Six Princeton undergraduates have been named 2018 Mellon Mays fellows, marking the 30th group of Princeton students who have been selected for the prestigious national award aimed at diversifying faculty at colleges and universities.
Supported by the Andrew W. Mellon Foundation, the Mellon Mays Undergraduate Fellowship Program facilitates funding for undergraduate research and graduate school studies to prepare students for professorial careers. The fellowship provides support, community, mentorship and other resources to students from underrepresented backgrounds and/or students who have a demonstrated commitment to diversity and inclusion.
This year’s fellows are Class of 2020 members Kenji Cataldo, Oluwatoyin Edogun, Yousef Elzalabany, Jaylin Lugardo, Matthew Oakland and Rasheeda Saka. Edogun was named a Mellon Residential Associate Fellow with support from Princeton for her fellowship, while the other students were named Mellon Mays Undergraduate Fellows and will receive funding directly from the Mellon Foundation.
The Mellon Mays Undergraduate Fellowship was established in 1988 as a way to address underrepresentation among college and university professors. The fellowship has grown to include 48 member schools and three consortia, including three South African universities and a consortium of historically black colleges and universities. As of 2017, over 5,000 students have been selected as fellows, more than 700 of whom have earned Ph.D. degrees and over 100 of whom are now tenured faculty members, according to the Mellon Foundation.

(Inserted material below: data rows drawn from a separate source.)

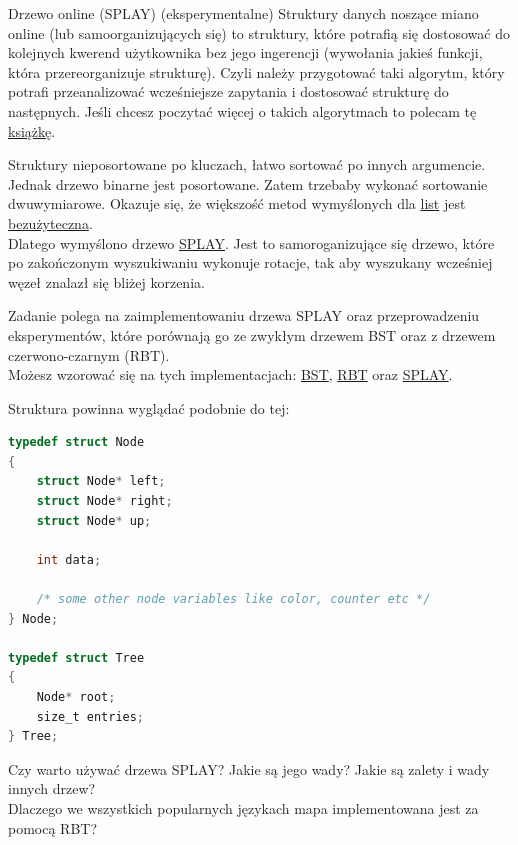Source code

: \clearpage

\begin{exercise}{Drzewo online (SPLAY) (eksperymentalne)}{}
Struktury danych noszące miano online (lub samoorganizujących się) to struktury, które potrafią się dostosować do kolejnych kwerend użytkownika bez jego ingerencji (wywołania jakieś funkcji, która przereorganizuje strukturę). Czyli należy przygotować taki algorytm, który potrafi przeanalizować wcześniejsze zapytania i dostosować strukturę do następnych. Jeśli chcesz poczytać więcej o takich algorytmach to polecam tę \href{https://link.springer.com/chapter/10.1007/BFb0029563}{książkę}.

Struktury nieposortowane po kluczach, łatwo sortować po innych argumencie. Jednak drzewo binarne jest posortowane. Zatem trzebaby wykonać sortowanie dwuwymiarowe. Okazuje się, że większość metod wymyślonych dla \href{https://en.wikipedia.org/wiki/Self-organizing_list}{list} jest \href{https://ieeexplore.ieee.org/document/4567900}{bezużyteczna}. \\

Dlatego wymyślono drzewo \href{https://en.wikipedia.org/wiki/Splay_tree}{SPLAY}. Jest to samoroganizujące się drzewo, które po zakończonym wyszukiwaniu wykonuje rotacje, tak aby wyszukany wcześniej węzeł znalazł się bliżej korzenia.

Zadanie polega na zaimplementowaniu drzewa SPLAY oraz przeprowadzeniu eksperymentów, które porównają go ze zwykłym drzewem BST oraz z drzewem czerwono-czarnym (RBT). \\
Możesz wzorować się na tych implementacjach: \href{https://www.geeksforgeeks.org/binary-search-tree-set-1-search-and-insertion/}{BST},
\href{https://www.geeksforgeeks.org/red-black-tree-set-1-introduction-2/}{RBT} oraz
\href{https://www.geeksforgeeks.org/splay-tree-set-1-insert/}{SPLAY}.

Struktura powinna wyglądać podobnie do tej:
\begin{lstlisting}[language=C,style=C99]
typedef struct Node
{
    struct Node* left;
    struct Node* right;
    struct Node* up;
    
    int data;
    
    /* some other node variables like color, counter etc */
} Node;

typedef struct Tree
{
    Node* root;
    size_t entries;
} Tree;


\end{lstlisting}

Czy warto używać drzewa SPLAY? Jakie są jego wady? Jakie są zalety i wady innych drzew?\\
Dlaczego we wszystkich popularnych językach mapa implementowana jest za pomocą RBT?
\end{exercise}

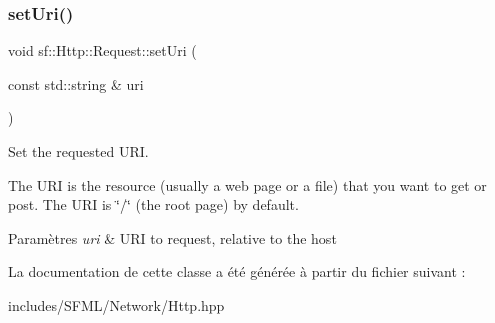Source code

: \subsubsection{\texorpdfstring{set\+Uri()}{setUri()}}
{\footnotesize\ttfamily void sf\+::\+Http\+::\+Request\+::set\+Uri (\begin{DoxyParamCaption}\item[{const std\+::string \&}]{uri }\end{DoxyParamCaption})}



Set the requested U\+RI. 

The U\+RI is the resource (usually a web page or a file) that you want to get or post. The U\+RI is \char`\"{}/\char`\"{} (the root page) by default.


\begin{DoxyParams}{Paramètres}
{\em uri} & U\+RI to request, relative to the host \\
\hline
\end{DoxyParams}


La documentation de cette classe a été générée à partir du fichier suivant \+:\begin{DoxyCompactItemize}
\item 
includes/\+S\+F\+M\+L/\+Network/Http.\+hpp\end{DoxyCompactItemize}
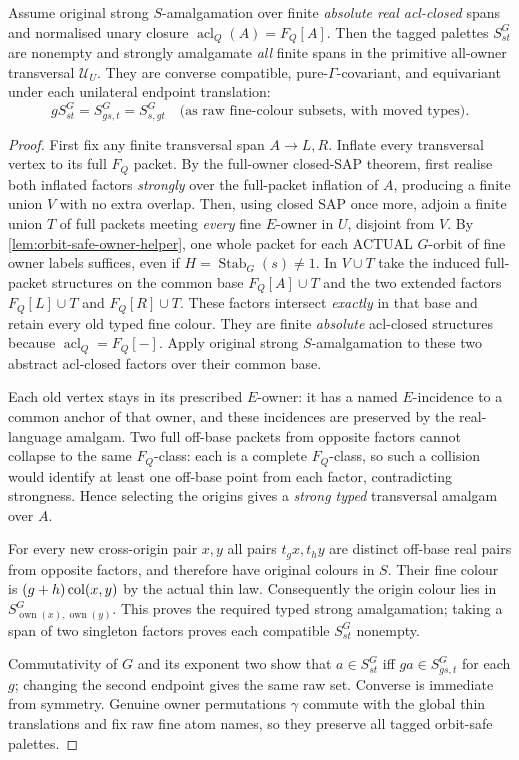 \begin{lemma}
\label{lem:orbit-safe-strong}
Assume original strong $S$-amalgamation over finite
\emph{absolute real acl-closed} spans and normalised unary
closure $\operatorname{acl}_{Q}(A)=F_Q[A]$.
Then the tagged palettes $S^G_{st}$ are nonempty and
strongly amalgamate \emph{all} finite spans in the
primitive all-owner transversal $\mathcal U_U$.
They are converse compatible, pure-$\Gamma$-covariant,
and equivariant under each unilateral endpoint translation:
\[
     gS^G_{st}=S^G_{gs,t}=S^G_{s,gt}
       \quad\text{(as raw fine-colour subsets, with moved types).}
\]
\end{lemma}
\begin{proof}
First fix any finite transversal span $A\to L,R$.  Inflate
every transversal vertex to its full $F_Q$ packet.  By the
full-owner closed-SAP theorem, first realise both inflated
factors \emph{strongly} over the full-packet inflation of
$A$, producing a finite union $V$ with no extra overlap.
Then, using closed SAP once more, adjoin a finite union $T$
of full packets meeting \emph{every} fine $E$-owner in $U$,
disjoint from $V$. By
\cref{lem:orbit-safe-owner-helper},
one whole packet for each ACTUAL $G$-orbit
of fine owner labels suffices, even if
$H=\operatorname{Stab}_G(s)\ne1$.  In $V\cup T$ take the induced full-packet
structures on the common base $F_Q[A]\cup T$ and the two
extended factors $F_Q[L]\cup T$ and $F_Q[R]\cup T$.
These factors intersect \emph{exactly} in that base and
retain every old typed fine colour.  They are finite
\emph{absolute} acl-closed structures because
$\operatorname{acl}_Q=F_Q[-]$.
Apply original strong $S$-amalgamation to these two abstract
acl-closed factors over their common base.

Each old vertex stays in its prescribed $E$-owner: it has a
named $E$-incidence to a common anchor of that owner, and
these incidences are preserved by the real-language amalgam.
Two full off-base packets from opposite factors cannot
collapse to the same $F_Q$-class: each is a complete
$F_Q$-class, so such a collision would identify at least
one off-base point from each factor, contradicting strongness.
Hence selecting the origins gives a \emph{strong typed}
transversal amalgam over $A$.

For every new cross-origin pair $x,y$ all pairs
$t_gx,t_hy$ are distinct off-base real pairs from
opposite factors, and therefore have original colours in
$S$.  Their fine colour is $(g+h)\col(x,y)$ by the actual
thin law.  Consequently the origin colour lies in
$S^G_{\operatorname{own}(x),\operatorname{own}(y)}$.
This proves the required typed strong amalgamation;
taking a span of two singleton factors proves each
compatible $S^G_{st}$ nonempty.

Commutativity of $G$ and its exponent two show that
$a\in S^G_{st}$ iff $ga\in S^G_{gs,t}$ for each $g$;
changing the second endpoint gives the same raw set.
Converse is immediate from symmetry.  Genuine owner
permutations $\gamma$ commute with the global thin
translations and fix raw fine atom names, so they preserve
all tagged orbit-safe palettes.
\end{proof}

Princeton was an early member of the program, with 152 Princeton students named Mellon Mays fellows to date. The fellowship is among various University initiatives to help diversify higher education, spanning the undergraduate, graduate student and faculty levels.
Fellows are selected in the spring of the sophomore year through a competitive application process. In their junior and senior years, fellows attend monthly workshops designed to enhance research skills and deepen awareness of the challenges and rewards of teaching and scholarship; meet regularly with faculty mentors; attend academic conferences; and build their network of colleagues at Princeton and on other campuses.
Once undergraduate studies are complete, fellows receive funding to pursue a doctoral degree in a designated set of fields in the humanities, social sciences and natural sciences.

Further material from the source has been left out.